The languages of the world are always changing. Every day, new words are adapted, either for fun, to shorten longer words, or to create a genuinely-useful word in a language. Well, I’m sure that I am not alone when I state that I have a habit of using some words that are not actually “words” (as in, actually recognized by the dictionary). One particular word, in my case (and the case with several other individuals I personally know), is “contentivity.”
This word is actually really useful. If I wish to express that an individual is content in a short way, I could simply say that “so-and-so professed ‘contentivity.’” The only way to make this statement in a way that makes grammatical sense would be to say: “so-and-so professed an air of content,” which is longer than simply using the word “contentivity.”
In addition, there is no way for an author to express content contrasts between two characters (as in, one feeling content, while the other is not) in a simple manner. For instance, take these examples: “Johnson could not match the content air of Charlie,” or “Charlie had a more profound air of content than Johnson,” or “Charlie’s contentedness outmatched that of Johnson.” Those are some long sentences (albeit grammatically-correct ones). However, would it not be more simple to just say: “Charlie’s ‘contentivity’ outmatched Johnson’s.” I think it would be.
Lastly, there is the fact that, yes, with a few additions to a sentence, this word could easily be replaced by saying something such as “an air of content” (instead of, conversely, “contentivity”). However, just look at the words “fiction” and “fictitious:” they both mean the exact same thing in the modern day, and yet, both words exist. Saying that I am talking about a “fictional” character and a “fictitious” character means the exact same thing, practically. What’s more, these two words are interchangeable in virtually any sentence that uses them. Therefore, surely “contentivity,” which is useful in adapting sentences to a simpler form (when it cannot simply be interchanged with “content”) is only mildly redundant at its worst.
I looked into persuading the various English dictionaries and lexicographers into adding this word, and it has come to my attention that, for a word to be considered for the English dictionary (or any dictionary, for that matter), it must be used by a number of people.

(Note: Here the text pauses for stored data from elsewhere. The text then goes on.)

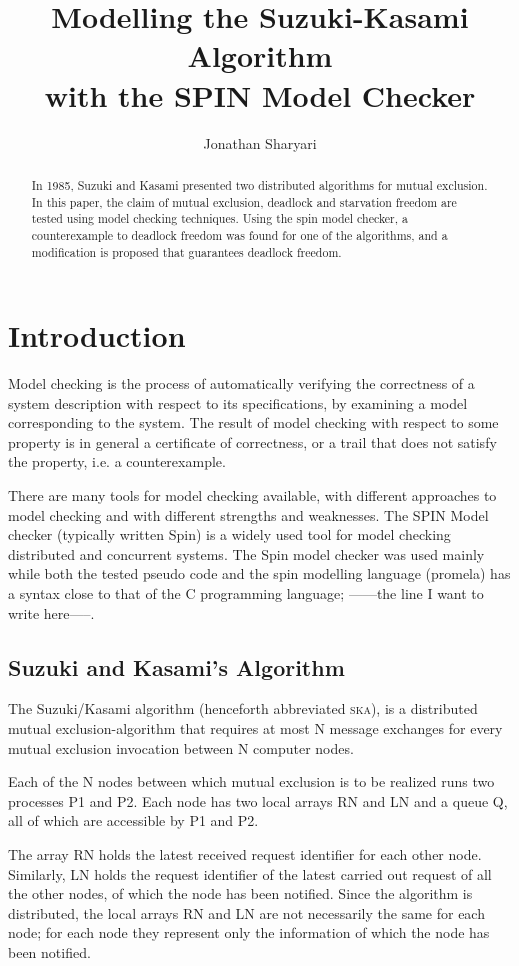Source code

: \documentclass[a4paper,10pt]{llncs}
\title{\textbf{Modelling the Suzuki-Kasami Algorithm\\ with the SPIN Model Checker}}
\author{Jonathan Sharyari}
\institute{Freie Universit{\"a}t Berlin, Computer Science Department\\
Takustra{\ss}e 9. 14195 Berlin, Germany\\
\mailsa
}
\begin{document}
\maketitle


\begin{abstract}
In 1985, Suzuki and Kasami presented two distributed algorithms for mutual exclusion. In this paper, the claim of mutual exclusion, deadlock and starvation freedom are tested using model checking techniques. Using the spin model checker, a counterexample to deadlock freedom was found for one of the algorithms, and a modification is proposed that guarantees deadlock freedom.
\end{abstract}


\section{Introduction}
Model checking is the process of automatically verifying the correctness of a system description with respect to its specifications, by examining a model corresponding to the system. The result of model checking with respect to some property is in general a certificate of correctness, or a trail that does not satisfy the property, i.e. a counterexample.

There are many tools for model checking available, with different approaches to model checking and with different strengths and weaknesses. The SPIN Model checker (typically written Spin) is a widely used tool for model checking distributed and concurrent systems. The Spin model checker was used mainly while both the tested pseudo code and the spin modelling language (promela) has a syntax close to that of the C programming language; ------the line I want to write here-----.


\subsection{Suzuki and Kasami's Algorithm}

The Suzuki/Kasami algorithm\cite{Suzuki} (henceforth abbreviated \textsc{ska}), is a distributed mutual exclusion-algorithm that requires at most N message exchanges for every mutual exclusion invocation between N computer nodes.

Each of the N nodes between which mutual exclusion is to be realized runs two processes P1 and P2. Each node has two local arrays RN and LN and a queue Q, all of which are accessible by P1 and P2.

The array RN holds the latest received request identifier for each other node. Similarly, LN holds the request identifier of the latest carried out request of all the other nodes, of which the node has been notified. Since the algorithm is distributed, the local arrays RN and LN are not necessarily the same for each node; for each node they represent only the information of which the node has been notified.
\end{document}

So, I am calling on my fellow authors in an attempt to, if you could be so kind to do so, use this word (“contentivity”) in your writing whenever it is relevant. Also, please feel free to enter into the challenge that this post is posted under and share any words that you wish to be considered for the dictionary, and I will be happy to begin utilizing them. Excuse my contentivity, but the road to the dictionary seems to have begun here.